*** Opening of Records provided ***
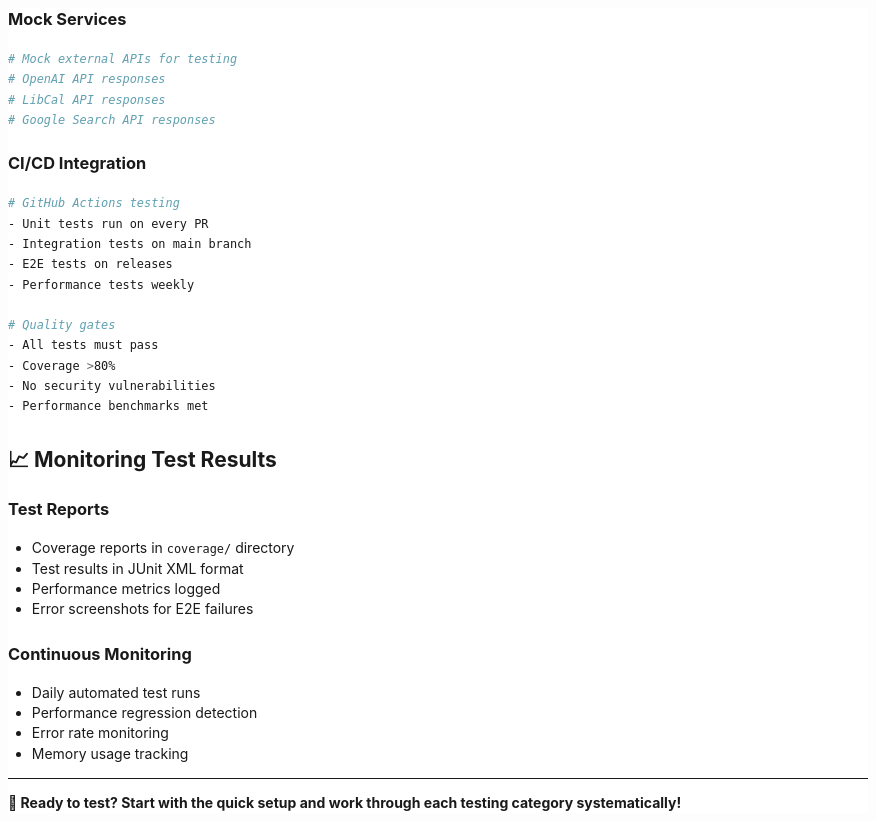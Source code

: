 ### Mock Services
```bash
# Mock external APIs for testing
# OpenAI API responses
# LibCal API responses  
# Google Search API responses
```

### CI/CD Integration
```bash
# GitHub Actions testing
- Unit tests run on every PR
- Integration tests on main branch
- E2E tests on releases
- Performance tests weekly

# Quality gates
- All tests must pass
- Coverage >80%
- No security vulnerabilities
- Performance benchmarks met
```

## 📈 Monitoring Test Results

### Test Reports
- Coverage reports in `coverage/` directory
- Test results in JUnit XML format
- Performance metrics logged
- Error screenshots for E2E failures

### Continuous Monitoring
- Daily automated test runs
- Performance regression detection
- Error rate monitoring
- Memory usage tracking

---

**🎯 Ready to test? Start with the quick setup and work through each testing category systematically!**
*** Close of Records provided ***
*** Opening of Records provided ***
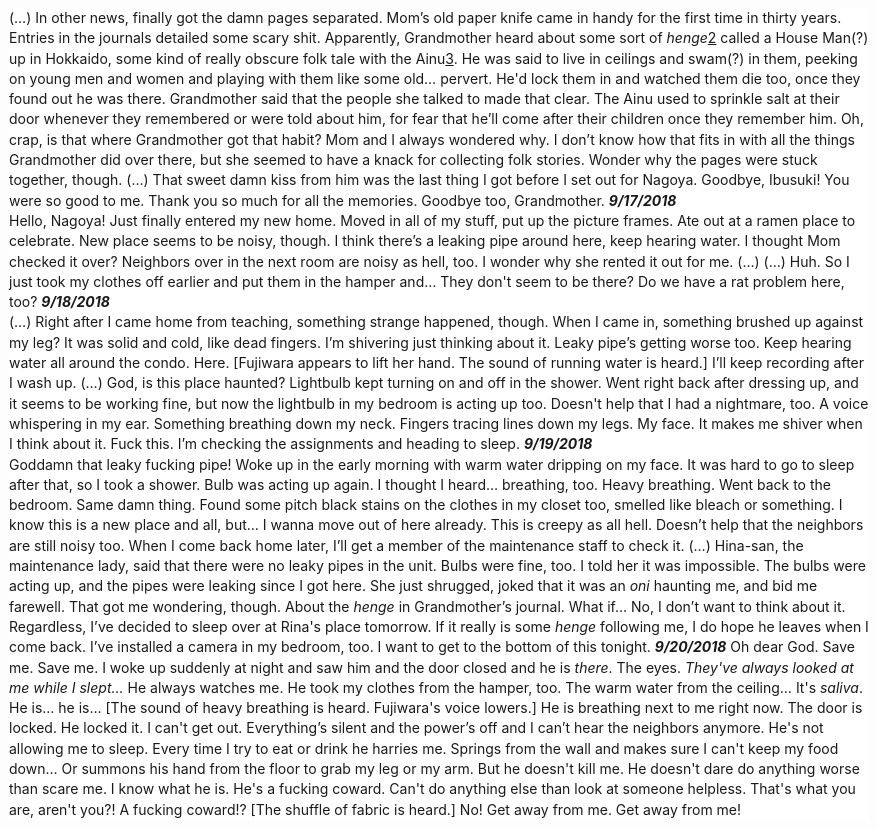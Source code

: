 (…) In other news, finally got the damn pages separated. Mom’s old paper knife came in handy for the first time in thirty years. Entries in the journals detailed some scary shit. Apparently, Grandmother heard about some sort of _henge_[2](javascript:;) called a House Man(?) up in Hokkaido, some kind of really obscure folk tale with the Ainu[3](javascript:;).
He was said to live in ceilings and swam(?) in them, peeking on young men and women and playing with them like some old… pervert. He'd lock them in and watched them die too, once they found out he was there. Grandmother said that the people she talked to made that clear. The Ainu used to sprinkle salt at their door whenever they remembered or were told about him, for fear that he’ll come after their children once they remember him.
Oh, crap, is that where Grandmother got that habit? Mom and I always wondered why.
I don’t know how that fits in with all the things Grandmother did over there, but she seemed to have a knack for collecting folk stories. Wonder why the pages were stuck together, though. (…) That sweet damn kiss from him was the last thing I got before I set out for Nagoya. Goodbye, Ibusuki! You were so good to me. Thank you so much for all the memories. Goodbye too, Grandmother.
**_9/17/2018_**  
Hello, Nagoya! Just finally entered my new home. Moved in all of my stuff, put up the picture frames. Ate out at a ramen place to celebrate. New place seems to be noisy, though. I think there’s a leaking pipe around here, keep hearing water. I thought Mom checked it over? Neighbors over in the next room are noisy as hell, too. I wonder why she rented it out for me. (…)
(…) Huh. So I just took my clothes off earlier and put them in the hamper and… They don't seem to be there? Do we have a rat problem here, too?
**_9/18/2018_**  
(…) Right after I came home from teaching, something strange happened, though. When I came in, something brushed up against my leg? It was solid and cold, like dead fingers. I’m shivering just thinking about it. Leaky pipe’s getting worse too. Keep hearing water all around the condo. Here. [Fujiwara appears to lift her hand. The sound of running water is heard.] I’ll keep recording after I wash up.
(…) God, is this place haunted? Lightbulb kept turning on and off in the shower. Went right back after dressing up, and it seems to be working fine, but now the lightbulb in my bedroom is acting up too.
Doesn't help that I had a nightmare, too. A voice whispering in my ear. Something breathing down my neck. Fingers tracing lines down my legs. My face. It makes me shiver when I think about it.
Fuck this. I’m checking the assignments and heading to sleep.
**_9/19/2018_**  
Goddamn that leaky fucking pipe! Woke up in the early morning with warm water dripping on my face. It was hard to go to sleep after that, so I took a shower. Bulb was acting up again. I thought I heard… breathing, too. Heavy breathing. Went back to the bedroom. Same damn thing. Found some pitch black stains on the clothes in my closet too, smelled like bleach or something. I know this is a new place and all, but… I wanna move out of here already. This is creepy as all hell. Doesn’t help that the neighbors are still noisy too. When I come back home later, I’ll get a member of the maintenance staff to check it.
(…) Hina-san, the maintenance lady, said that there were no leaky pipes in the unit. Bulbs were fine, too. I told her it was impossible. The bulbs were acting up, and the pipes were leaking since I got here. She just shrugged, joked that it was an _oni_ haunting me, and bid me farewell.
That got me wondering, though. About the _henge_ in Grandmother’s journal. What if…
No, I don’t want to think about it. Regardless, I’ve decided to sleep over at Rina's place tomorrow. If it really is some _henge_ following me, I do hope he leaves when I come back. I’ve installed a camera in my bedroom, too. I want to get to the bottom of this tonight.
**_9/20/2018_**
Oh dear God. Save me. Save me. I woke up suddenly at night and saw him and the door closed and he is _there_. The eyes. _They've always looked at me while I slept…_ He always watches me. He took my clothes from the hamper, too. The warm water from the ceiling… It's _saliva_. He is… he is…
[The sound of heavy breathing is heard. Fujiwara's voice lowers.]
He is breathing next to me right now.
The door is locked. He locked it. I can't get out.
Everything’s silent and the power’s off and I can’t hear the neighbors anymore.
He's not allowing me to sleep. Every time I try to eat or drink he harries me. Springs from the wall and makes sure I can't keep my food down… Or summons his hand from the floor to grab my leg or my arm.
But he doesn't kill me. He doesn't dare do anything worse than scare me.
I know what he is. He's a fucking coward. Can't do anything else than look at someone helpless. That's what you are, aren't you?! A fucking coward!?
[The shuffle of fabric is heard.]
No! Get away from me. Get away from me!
*** Close of Records provided ***
_Required work:_ Filter the entries above down to the lines that contain "really".

_Output below:_
: (…) In other news, finally got the damn pages separated. Mom’s old paper knife came in handy for the first time in thirty years. Entries in the journals detailed some scary shit. Apparently, Grandmother heard about some sort of _henge_[2](javascript:;) called a House Man(?) up in Hokkaido, some kind of really obscure folk tale with the Ainu[3](javascript:;).
No, I don’t want to think about it. Regardless, I’ve decided to sleep over at Rina's place tomorrow. If it really is some _henge_ following me, I do hope he leaves when I come back. I’ve installed a camera in my bedroom, too. I want to get to the bottom of this tonight.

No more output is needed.